══ EXERCISE MATERIALS
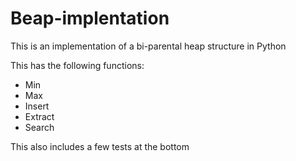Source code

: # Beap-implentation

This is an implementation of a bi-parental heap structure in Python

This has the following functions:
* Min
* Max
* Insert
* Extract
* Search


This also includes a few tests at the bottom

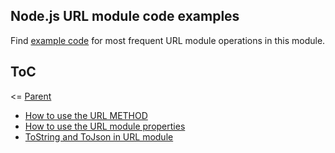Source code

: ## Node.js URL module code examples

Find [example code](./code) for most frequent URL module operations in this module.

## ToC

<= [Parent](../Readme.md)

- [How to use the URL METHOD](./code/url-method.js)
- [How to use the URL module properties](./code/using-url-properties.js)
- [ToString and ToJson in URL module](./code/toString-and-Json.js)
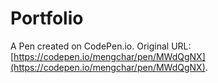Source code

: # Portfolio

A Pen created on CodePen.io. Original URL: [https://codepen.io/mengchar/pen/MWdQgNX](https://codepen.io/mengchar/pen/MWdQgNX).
════
══ EXERCISE MATERIALS
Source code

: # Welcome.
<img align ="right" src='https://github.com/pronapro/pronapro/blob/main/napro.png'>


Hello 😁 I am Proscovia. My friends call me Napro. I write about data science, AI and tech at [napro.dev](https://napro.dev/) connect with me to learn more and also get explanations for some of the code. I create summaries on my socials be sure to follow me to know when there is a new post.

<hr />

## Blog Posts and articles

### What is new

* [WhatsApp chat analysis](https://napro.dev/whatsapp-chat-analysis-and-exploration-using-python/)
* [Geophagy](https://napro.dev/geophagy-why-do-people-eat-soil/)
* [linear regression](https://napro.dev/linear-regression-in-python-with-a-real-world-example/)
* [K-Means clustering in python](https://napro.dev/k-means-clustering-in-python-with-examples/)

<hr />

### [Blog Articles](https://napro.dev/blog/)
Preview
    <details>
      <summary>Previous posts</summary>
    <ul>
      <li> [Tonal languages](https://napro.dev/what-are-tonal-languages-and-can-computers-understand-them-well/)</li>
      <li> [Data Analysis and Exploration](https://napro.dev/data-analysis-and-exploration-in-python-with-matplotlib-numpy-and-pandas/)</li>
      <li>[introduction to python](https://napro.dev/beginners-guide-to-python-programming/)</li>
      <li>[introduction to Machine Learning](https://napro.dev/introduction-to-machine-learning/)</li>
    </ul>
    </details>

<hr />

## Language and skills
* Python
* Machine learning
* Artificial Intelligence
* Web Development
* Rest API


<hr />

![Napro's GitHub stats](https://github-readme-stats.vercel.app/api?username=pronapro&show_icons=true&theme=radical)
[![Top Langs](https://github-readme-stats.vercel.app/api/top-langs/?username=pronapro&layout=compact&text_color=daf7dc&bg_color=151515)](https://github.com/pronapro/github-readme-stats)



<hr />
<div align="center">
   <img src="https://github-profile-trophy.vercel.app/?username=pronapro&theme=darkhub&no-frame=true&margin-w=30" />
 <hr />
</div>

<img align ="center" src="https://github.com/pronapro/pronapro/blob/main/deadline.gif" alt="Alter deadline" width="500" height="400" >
════
■ WORK REQUIRED ■
Across all the records, find the lines containing the word "introduction" and reproduce each one.

■ COMPLETED TASK ■
      <li>[introduction to python](https://napro.dev/beginners-guide-to-python-programming/)</li>
      <li>[introduction to Machine Learning](https://napro.dev/introduction-to-machine-learning/)</li>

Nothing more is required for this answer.